My husband is from New Zealand and is a non Christian.  I am from Zimbabwe.  We met in New Zealand in 2001 and got married - I was not walking closely with the Lord at this time.  Despite being unequally yoked, we have a good marriage and he is a wonderful man.  We now have four children under the age of 5.  A 5 year old boy, 3 year old boy/girl twins and a 1 year old.  So life is very busy.  In 2013 an opportunity came up for us to come back to Zimbabwe.  We had agreed that if such an opportunity arose we would take it as my whole family are still in Zimbabwe and it was a chance for me to come and spend some time with them, whilst he got to know my country and family.  The other huge factor was that in NZ we both had to work full time, with children in all day day care.  Coming to Zimbabwe has meant I can work 3 mornings a week and spend the majority of my time being Mum and caring for my children.  Such a blessing.  In NZ we did not live close to my husbands family so had very little practical and emotional support. 

The agreement was that we would give it 3 years and then decided where to commit to before my oldest son starts school as we don't want to move after this point.  We are finding it an impossibly hard decision to make.  We believe that being here in Zimbabwe is best for our children now as we can give them so much more of our time, the weather is great for an outdoor lifestyle and they have a lot of extended family support. I have a wonderful community of Christian support and a wonderful church I attend with my children - and they go to christian schools/nursery.  We have fantastic friends, family and a great social life. Life is great.  We don't do so well financially, we just scrape by, however with the richness of life we have in other intangible ways, we accept this.

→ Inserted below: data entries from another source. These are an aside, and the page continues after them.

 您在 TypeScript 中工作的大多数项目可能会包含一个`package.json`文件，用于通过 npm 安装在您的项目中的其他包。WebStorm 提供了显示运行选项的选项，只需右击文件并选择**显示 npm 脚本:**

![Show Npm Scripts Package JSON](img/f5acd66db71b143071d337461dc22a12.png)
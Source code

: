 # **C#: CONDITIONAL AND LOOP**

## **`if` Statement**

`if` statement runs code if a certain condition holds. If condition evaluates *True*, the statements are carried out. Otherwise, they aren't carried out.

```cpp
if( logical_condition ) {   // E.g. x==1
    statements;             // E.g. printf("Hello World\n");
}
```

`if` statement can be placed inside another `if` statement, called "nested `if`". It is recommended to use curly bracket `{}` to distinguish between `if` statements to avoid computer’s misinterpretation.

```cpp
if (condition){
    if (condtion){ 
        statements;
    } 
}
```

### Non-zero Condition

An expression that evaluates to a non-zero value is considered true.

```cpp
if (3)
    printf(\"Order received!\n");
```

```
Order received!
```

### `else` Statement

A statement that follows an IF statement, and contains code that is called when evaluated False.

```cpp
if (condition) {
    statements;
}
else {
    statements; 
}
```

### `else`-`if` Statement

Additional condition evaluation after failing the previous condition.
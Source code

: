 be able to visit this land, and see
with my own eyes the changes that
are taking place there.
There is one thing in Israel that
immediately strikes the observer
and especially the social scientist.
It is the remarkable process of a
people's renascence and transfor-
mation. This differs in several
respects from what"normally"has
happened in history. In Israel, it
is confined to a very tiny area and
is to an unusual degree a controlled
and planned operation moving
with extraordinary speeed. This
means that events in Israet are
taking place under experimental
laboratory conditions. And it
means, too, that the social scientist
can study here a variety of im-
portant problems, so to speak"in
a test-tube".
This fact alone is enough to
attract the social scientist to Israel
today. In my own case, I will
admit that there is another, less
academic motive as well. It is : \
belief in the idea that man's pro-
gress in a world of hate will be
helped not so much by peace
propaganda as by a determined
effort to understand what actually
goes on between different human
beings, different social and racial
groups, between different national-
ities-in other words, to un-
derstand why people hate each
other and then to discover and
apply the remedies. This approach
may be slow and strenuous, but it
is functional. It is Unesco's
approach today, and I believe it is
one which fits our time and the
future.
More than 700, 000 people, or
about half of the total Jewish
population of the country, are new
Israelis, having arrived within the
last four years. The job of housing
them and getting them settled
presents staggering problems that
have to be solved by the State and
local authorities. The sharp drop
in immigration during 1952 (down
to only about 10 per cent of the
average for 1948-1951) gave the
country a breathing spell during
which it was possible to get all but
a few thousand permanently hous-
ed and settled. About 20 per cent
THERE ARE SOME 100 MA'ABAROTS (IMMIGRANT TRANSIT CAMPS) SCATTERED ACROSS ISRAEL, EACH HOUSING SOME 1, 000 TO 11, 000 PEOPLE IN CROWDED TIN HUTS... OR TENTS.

The problem now is that Zimbabwe is going through a very tough time and the future is very uncertain.  Undoubtedly NZ offers more to our children in a worldly sense - educational, university, safety, predictability, future job security......and we have an opportunity to go back and get our old jobs back until the end of this year.  Financially we will be much better off and will have the security of living in a first world country with all the trimmings that offers.  We also know we can grow old there and be in a country where our children will have the option to stay in and be near us if they wish - unlike Zim where we will likely have to send them away for university and work once they leave school - and could potentially leave us behind growing old in a place where it is difficult medically and financially.  

So - do we bite the bullet and leave now, knowing I have to go back to work full time and put all my kids in day care, leaving family and friends and a life we love which is just devastating, but knowing that we are setting up and providing for children's future education and career and long term well being?  Or do we live for today, and live one day at a time, and trust in God's provision.  I know He will provide wherever we choose to live but how do we make a wise decision in this case?  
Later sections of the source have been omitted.